The movies do weird things to one's sense of time. They preserve little bits of it and stick them together to create an eternal present. Whenever you watch them is when they're happening. So if I had watched the Seventh Seal yesterday then yesterday was when Max Von Sydow played chess with Death.
Only he didn't. He and all the the other vigorous young people in the movie are now either very old or very dead.
The movies confer a kind of immortality- but it's an immortality without any scope for change or growth (unless you count the deterioration of the film stock). No matter how many times Max and Death sit down on the rocks to play their game, Death will always choose black.
The cinema is a new art form and already it's in its decadence. The Seventh Seal belongs to a far-off golden age when film makers were still experimenting with their craft - and black and white was the norm and colour an extravagance. They don't (couldn't if they wanted to) make 'em like that any more. On a timeline stretching from the Lumiere brothers to the present The Seventh Seal is closer in time to Chaplin's Gold Rush than it is to Harry Potter and the Order of the Phoenix.

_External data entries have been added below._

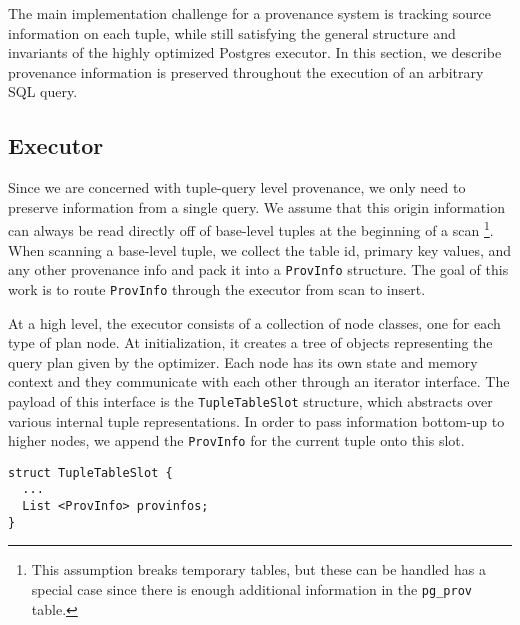 
The main implementation challenge for a provenance system is tracking source information on each tuple, while still satisfying the general structure and invariants of the highly optimized Postgres executor. In this section, we describe provenance information is preserved throughout the execution of an arbitrary SQL query.

\subsection{Executor}

Since we are concerned with tuple-query level provenance, we only need to preserve information from a single query. We assume that this origin information can always be read directly off of base-level tuples at the beginning of a scan \footnote{This assumption breaks temporary tables, but these can be handled has a special case since there is enough additional information in the \texttt{pg\_prov} table. }. When scanning a base-level tuple, we collect the table id, primary key values, and any other provenance info and pack it into a \texttt{ProvInfo} structure. The goal of this work is to route \texttt{ProvInfo} through the executor from scan to insert.

At a high level, the executor consists of a collection of node classes, one for each type of plan node. At initialization, it creates a tree of objects representing the query plan given by the optimizer. Each node has its own state and memory context and they communicate with each other through an iterator interface. The payload of this interface is the \texttt{TupleTableSlot} structure, which abstracts over various internal tuple representations. In order to pass information bottom-up to higher nodes, we append the \texttt{ProvInfo} for the current tuple onto this slot.


\begin{verbatim}
struct TupleTableSlot {
  ...
  List <ProvInfo> provinfos;
}
\end{verbatim}

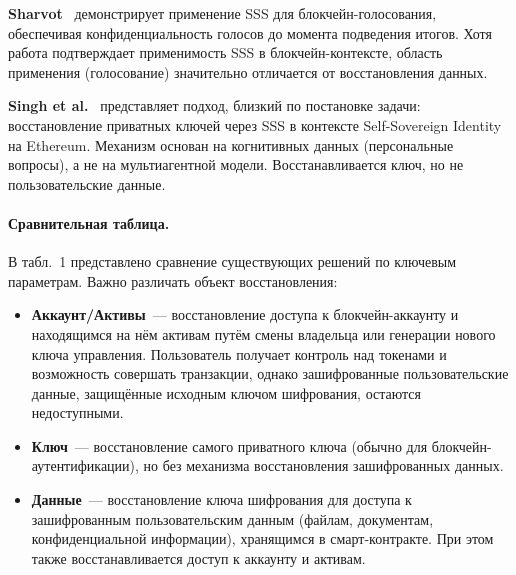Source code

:\textbf{Sharvot}~\cite{s13} демонстрирует применение SSS для блокчейн-голосования, обеспечивая конфиденциальность голосов до момента подведения итогов. Хотя работа подтверждает применимость SSS в блокчейн-контексте, область применения (голосование) значительно отличается от восстановления данных.

\textbf{Singh et al.}~\cite{s14} представляет подход, близкий по постановке задачи: восстановление приватных ключей через SSS в контексте Self-Sovereign Identity на Ethereum. Механизм основан на когнитивных данных (персональные вопросы), а не на мультиагентной модели. Восстанавливается ключ, но не пользовательские данные.

\paragraph{Сравнительная таблица.}

В табл.~1 представлено сравнение существующих решений по ключевым параметрам. Важно различать объект восстановления:

\begin{itemize}
\item
\textbf{Аккаунт/Активы}~--- восстановление доступа к блокчейн-аккаунту и находящимся на нём активам путём смены владельца или генерации нового ключа управления. Пользователь получает контроль над токенами и возможность совершать транзакции, однако зашифрованные пользовательские данные, защищённые исходным ключом шифрования, остаются недоступными.

\item
\textbf{Ключ}~--- восстановление самого приватного ключа (обычно для блокчейн-аутентификации), но без механизма восстановления зашифрованных данных.

\item
\textbf{Данные}~--- восстановление ключа шифрования для доступа к зашифрованным пользовательским данным (файлам, документам, конфиденциальной информации), хранящимся в смарт-контракте. При этом также восстанавливается доступ к аккаунту и активам.
\end{itemize}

Yet I remember when the Seventh Seal was a comparatively new film. I was six when it first came out and I saw it for the first time about ten years later. I remember having conversations about it with a couple of smart-ass Dutch girls in 1968. "Yeah, the Seventh Seal is good," said one of them. "But you want to see this new one he's got out. It's called Persona." This was long before tapes and DVDs of course and I had to wait a couple more years before Persona came my way and in all that intervening time I was just longing to see it. And now the Seventh Seal and Persona are both of them venerable cultural artefacts.
And I own copies. Look, there they are- sitting on the shelf.